Nothing other than an exact copy of the lines from the one containing "13.6\% & $-$22.0\% \\" through the last line of the listing below should be written.
——————
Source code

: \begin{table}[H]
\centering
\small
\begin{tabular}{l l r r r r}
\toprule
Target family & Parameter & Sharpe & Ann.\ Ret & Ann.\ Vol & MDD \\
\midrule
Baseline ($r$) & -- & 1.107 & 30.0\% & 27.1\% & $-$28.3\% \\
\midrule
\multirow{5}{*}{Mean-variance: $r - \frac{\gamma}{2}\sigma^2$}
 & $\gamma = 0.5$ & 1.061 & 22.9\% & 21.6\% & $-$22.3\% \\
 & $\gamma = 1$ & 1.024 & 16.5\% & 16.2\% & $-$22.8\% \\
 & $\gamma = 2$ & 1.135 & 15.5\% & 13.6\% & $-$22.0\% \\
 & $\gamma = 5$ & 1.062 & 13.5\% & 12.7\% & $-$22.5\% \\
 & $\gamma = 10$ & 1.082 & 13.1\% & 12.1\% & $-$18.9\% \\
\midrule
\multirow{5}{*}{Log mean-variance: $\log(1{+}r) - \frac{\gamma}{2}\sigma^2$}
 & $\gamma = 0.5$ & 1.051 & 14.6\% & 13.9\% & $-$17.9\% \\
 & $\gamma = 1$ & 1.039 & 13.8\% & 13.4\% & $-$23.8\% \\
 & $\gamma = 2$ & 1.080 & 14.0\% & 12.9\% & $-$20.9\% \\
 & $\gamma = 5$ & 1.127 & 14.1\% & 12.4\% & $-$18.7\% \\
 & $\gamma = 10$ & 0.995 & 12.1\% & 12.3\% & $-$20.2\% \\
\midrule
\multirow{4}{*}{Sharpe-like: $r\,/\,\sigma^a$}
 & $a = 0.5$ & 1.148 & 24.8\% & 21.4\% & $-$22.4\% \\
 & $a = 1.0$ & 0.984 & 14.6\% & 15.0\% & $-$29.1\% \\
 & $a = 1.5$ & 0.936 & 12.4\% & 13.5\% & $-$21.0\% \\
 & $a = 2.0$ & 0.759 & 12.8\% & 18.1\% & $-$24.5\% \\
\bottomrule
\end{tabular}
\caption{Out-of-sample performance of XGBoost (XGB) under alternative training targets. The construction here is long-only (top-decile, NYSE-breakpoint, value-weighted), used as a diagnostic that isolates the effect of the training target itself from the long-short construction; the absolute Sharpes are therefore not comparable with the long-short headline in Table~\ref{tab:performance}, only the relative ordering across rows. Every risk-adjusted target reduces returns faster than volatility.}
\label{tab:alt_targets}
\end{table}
——————
SOLUTION TO THIS PROBLEM =
 & $\gamma = 2$ & 1.135 & 15.5\% & 13.6\% & $-$22.0\% \\
 & $\gamma = 5$ & 1.062 & 13.5\% & 12.7\% & $-$22.5\% \\
 & $\gamma = 10$ & 1.082 & 13.1\% & 12.1\% & $-$18.9\% \\
\midrule
\multirow{5}{*}{Log mean-variance: $\log(1{+}r) - \frac{\gamma}{2}\sigma^2$}
 & $\gamma = 0.5$ & 1.051 & 14.6\% & 13.9\% & $-$17.9\% \\
 & $\gamma = 1$ & 1.039 & 13.8\% & 13.4\% & $-$23.8\% \\
 & $\gamma = 2$ & 1.080 & 14.0\% & 12.9\% & $-$20.9\% \\
 & $\gamma = 5$ & 1.127 & 14.1\% & 12.4\% & $-$18.7\% \\
 & $\gamma = 10$ & 0.995 & 12.1\% & 12.3\% & $-$20.2\% \\
\midrule
\multirow{4}{*}{Sharpe-like: $r\,/\,\sigma^a$}
 & $a = 0.5$ & 1.148 & 24.8\% & 21.4\% & $-$22.4\% \\
 & $a = 1.0$ & 0.984 & 14.6\% & 15.0\% & $-$29.1\% \\
 & $a = 1.5$ & 0.936 & 12.4\% & 13.5\% & $-$21.0\% \\
 & $a = 2.0$ & 0.759 & 12.8\% & 18.1\% & $-$24.5\% \\
\bottomrule
\end{tabular}
\caption{Out-of-sample performance of XGBoost (XGB) under alternative training targets. The construction here is long-only (top-decile, NYSE-breakpoint, value-weighted), used as a diagnostic that isolates the effect of the training target itself from the long-short construction; the absolute Sharpes are therefore not comparable with the long-short headline in Table~\ref{tab:performance}, only the relative ordering across rows. Every risk-adjusted target reduces returns faster than volatility.}
\label{tab:alt_targets}
\end{table}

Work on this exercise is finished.